A general deposit in a bank passes title to the deposit to the bank. The relation of debtor and creditor is created between bank and depositor. However, the depositor becomes the owner of a chose in action, an open account in which the bank is debtor to the depositor for the amount of such deposit. See Macon National Bank v. Smith, 170 Ga. 332, 338. If the depositor owes the bank, the bank may, upon maturity of the debt due it, apply the proceeds of the deposit to the satisfaction of such debt. It is not necessary that such debt be evidenced by any note or other writing and that the depositor shall have given to the bank authority to so apply the proceeds of the deposit therein upon maturity of his debt to the bank. In Ray v. Dennis, 5 Ga. 357, it was said:' “If the intestate was indebted to the defendant in his lifetime, in an equal or greater amount than the debt due from the defendant to the intestate, then the intestate’s demand, as against the defendant, was paid and extinguished by such indebtedness; and the note of the defendant, in the hands of the intestate’s administrator, can not be considered as assets, for the reason it has been paid olf and extinguished by the intestate’s mutual indebtedness to the defendant at the time of his death. The intestate, if in life, could not have recovered the amount of the note from the defendant, nor can his legal representatives. . . If the debt of the defendant, held by the intestate at the time of his death, was paid by the intestate’s indebtedness to him at that time, then the note in the hands of the administrator is not, in contemplation of law, assets upon which the statute directing the order in which debts are to be paid can operate.” This reasoning and ruling is directly applicable to the situation arising in this case. Along the same line see Whitehead v. Fitzpatrick, 58 Ga. 348; Scott v. Armstrong, 146 U. S. 499 (13 Sup. Ct. 148, 36 L. ed. 1059); State v. Brobston, 94 Ga. 95 (21 S. E. 146, 47 Am. St. R. 138). See also Code of 1910, §§ 4345, 5669 (Code of 1933, §§ 20-1306, 81-802).

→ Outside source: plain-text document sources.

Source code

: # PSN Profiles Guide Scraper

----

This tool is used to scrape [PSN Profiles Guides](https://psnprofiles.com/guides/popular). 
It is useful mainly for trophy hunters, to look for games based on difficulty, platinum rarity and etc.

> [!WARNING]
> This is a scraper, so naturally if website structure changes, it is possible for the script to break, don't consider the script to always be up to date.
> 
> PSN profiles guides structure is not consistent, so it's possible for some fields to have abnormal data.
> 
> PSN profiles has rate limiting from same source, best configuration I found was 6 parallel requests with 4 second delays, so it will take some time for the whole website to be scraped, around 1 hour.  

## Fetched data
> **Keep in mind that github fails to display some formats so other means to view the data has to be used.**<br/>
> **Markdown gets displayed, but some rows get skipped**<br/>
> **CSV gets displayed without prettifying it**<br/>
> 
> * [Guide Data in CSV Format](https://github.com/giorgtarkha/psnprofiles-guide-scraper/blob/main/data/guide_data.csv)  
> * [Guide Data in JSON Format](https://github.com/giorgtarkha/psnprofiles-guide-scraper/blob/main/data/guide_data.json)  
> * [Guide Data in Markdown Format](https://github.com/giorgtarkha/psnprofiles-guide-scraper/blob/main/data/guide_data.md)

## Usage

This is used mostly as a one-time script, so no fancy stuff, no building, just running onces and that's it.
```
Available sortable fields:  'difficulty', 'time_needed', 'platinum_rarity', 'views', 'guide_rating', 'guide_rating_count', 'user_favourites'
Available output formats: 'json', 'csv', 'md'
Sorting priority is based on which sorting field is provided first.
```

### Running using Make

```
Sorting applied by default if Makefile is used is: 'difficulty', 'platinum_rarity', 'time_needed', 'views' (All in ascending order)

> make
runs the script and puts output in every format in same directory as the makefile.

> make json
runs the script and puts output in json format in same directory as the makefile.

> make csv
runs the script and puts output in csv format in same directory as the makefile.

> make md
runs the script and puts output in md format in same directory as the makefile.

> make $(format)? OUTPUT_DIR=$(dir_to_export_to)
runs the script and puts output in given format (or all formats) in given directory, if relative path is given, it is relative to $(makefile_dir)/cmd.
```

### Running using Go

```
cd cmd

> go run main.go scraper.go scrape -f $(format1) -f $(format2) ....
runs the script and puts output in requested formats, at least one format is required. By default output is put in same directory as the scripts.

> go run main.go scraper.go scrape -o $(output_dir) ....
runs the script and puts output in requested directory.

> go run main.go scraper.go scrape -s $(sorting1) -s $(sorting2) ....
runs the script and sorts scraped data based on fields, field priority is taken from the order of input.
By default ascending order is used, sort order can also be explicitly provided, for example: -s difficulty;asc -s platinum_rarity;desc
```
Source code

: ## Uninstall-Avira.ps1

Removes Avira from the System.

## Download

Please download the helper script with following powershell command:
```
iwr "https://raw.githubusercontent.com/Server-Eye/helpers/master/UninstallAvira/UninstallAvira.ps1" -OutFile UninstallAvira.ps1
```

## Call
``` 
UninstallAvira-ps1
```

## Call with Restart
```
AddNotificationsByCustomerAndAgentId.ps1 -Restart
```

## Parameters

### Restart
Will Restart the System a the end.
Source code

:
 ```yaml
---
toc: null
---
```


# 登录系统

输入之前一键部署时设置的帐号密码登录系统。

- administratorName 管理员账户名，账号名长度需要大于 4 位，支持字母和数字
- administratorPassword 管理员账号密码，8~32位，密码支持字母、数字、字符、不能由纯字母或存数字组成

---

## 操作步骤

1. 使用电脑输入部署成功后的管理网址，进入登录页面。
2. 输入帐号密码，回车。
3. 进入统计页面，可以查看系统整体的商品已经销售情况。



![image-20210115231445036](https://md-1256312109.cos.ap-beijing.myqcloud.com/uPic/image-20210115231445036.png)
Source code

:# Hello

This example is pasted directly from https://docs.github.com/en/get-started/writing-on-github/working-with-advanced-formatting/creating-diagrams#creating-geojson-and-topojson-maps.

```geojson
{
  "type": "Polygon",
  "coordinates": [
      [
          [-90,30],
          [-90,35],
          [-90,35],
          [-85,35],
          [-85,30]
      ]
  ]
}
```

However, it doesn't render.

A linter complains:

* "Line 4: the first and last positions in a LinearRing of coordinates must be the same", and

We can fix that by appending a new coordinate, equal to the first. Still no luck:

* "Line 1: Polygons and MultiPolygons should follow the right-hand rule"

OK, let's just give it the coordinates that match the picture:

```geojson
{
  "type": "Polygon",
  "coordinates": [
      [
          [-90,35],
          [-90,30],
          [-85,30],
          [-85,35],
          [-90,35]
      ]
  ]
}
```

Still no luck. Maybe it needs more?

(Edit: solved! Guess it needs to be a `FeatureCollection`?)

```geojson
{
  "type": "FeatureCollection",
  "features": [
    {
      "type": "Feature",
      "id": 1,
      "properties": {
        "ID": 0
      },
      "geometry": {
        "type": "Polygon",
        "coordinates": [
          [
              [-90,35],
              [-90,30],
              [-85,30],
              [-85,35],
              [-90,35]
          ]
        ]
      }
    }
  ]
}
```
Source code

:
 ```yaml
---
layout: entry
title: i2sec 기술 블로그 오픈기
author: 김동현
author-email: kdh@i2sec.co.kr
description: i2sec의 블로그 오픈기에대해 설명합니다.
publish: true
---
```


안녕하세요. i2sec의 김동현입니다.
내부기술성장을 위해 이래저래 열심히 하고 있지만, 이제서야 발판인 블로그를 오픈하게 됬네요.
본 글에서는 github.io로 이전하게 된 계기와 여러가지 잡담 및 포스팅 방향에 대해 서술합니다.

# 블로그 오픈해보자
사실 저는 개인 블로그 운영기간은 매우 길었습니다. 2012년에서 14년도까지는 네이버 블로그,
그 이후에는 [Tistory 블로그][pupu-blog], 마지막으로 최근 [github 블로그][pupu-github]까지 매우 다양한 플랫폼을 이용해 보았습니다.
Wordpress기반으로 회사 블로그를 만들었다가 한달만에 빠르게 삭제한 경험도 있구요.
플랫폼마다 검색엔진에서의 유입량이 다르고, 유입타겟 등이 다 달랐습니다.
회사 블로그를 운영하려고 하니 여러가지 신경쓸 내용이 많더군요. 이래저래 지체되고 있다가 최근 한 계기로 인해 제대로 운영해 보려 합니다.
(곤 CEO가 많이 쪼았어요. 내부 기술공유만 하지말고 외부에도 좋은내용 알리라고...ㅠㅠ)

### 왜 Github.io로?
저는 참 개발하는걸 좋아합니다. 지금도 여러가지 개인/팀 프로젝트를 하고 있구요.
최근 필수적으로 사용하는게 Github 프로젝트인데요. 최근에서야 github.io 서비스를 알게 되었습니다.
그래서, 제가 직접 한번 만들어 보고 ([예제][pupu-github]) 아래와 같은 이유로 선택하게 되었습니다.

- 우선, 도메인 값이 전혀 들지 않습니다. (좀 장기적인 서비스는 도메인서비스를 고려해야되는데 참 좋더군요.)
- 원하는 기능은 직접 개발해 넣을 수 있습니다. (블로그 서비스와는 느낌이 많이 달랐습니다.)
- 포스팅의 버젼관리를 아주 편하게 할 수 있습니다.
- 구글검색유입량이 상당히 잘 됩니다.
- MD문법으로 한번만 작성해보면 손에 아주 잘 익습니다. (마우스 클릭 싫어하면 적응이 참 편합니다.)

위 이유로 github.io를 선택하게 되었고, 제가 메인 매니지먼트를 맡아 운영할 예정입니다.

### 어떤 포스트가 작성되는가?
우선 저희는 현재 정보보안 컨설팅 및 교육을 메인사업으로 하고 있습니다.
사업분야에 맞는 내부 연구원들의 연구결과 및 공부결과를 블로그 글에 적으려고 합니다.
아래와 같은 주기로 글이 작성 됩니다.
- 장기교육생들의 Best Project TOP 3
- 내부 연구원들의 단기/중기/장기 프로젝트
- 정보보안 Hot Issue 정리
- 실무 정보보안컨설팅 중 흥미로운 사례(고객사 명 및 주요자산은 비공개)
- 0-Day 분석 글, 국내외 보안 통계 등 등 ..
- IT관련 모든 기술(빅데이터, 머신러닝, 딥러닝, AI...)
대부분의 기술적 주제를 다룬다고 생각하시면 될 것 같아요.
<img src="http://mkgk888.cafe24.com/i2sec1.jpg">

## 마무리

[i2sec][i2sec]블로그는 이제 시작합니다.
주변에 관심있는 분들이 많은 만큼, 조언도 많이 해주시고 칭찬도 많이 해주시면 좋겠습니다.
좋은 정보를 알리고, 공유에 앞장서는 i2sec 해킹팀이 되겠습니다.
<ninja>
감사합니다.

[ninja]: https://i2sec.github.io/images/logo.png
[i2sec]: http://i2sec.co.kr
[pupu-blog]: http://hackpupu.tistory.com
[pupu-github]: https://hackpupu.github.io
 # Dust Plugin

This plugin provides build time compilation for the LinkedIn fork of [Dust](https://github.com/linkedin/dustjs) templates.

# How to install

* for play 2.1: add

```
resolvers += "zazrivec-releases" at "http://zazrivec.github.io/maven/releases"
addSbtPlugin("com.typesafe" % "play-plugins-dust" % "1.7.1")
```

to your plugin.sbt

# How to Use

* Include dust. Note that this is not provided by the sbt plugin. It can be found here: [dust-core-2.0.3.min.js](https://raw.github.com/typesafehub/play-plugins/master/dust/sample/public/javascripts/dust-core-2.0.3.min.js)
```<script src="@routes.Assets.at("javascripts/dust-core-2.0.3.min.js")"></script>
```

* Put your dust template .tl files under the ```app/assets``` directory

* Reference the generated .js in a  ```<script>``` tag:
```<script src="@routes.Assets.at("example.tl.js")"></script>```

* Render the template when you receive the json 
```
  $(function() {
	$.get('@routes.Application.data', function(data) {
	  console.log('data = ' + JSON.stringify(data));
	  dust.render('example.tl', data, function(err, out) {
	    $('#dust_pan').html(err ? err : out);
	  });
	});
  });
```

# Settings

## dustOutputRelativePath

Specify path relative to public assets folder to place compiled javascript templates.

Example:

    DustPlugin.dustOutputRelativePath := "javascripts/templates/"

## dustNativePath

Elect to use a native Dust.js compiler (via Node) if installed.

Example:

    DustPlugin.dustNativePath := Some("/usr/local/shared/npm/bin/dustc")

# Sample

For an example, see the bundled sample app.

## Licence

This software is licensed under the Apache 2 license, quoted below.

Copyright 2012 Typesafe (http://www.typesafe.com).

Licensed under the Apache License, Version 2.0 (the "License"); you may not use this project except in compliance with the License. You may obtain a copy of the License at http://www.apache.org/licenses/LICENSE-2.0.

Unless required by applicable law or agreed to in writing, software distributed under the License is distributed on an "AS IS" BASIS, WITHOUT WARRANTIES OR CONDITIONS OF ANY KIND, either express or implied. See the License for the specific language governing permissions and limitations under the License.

*676This ruling does not violate any of our statutes or the decisions of this court. It is not contrary to Ullman v. Brunswick Title & Guarantee Co., supra. The decision in that case was planted on the fact that the stock pledged upon the death of the decedent became a part of the assets of the estate of the decedent, and that the claim of his widow was superior to the. claim of the pledgee of the stock, who only acquired a lien on the stock. The decision of the Court of Appeals in Philpot v. Ramsey, 47 Ga. App. 635 (171 S. E. 204), is not authority for a contrary ruling. In that case it was correctly decided that a bill of sale to personalty, executed by a decedent prior to his death, passed the title to the personalty to the grantee, and that the claim of the widow for a year’s support in such personalty was not proper. In Plowden v. Plowden, 47 Ga. App. 751 (171 S. E. 388), it was ruled that where property has been conveyed by a debtor to secure a debt, prior to his death, such conveyance having the effect to pass the title to the property, the widow and children of the decedent could not subject such property to their claim for a year’s support. So a year’s support can be set apart only "from assets belonging to the decedent’s estate, and can not be set apart in the property to which another has the adverse legal title, as distinguished from a lien thereon or an equity of redemption remaining in the decedent. Therefore the debt of the bank to the depositor in this case, upon his death indebted to the bank on a matured promissory note in a larger amount, became extinguished upon his death and did not descend to, and become a part of the assets of, the estate of such deceased depositor, so as to be subject to the claim of the widow and minor child of the deceased depositor for year’s support therein. This is so without any affirmative action upon the part of the bank to assert its right to such deposit, other than to credit the matured promissory note of the deceased depositor with the amount of such deposit. It therefore follows that the first question propounded to us by the Court of Appeals must be answered in the negative.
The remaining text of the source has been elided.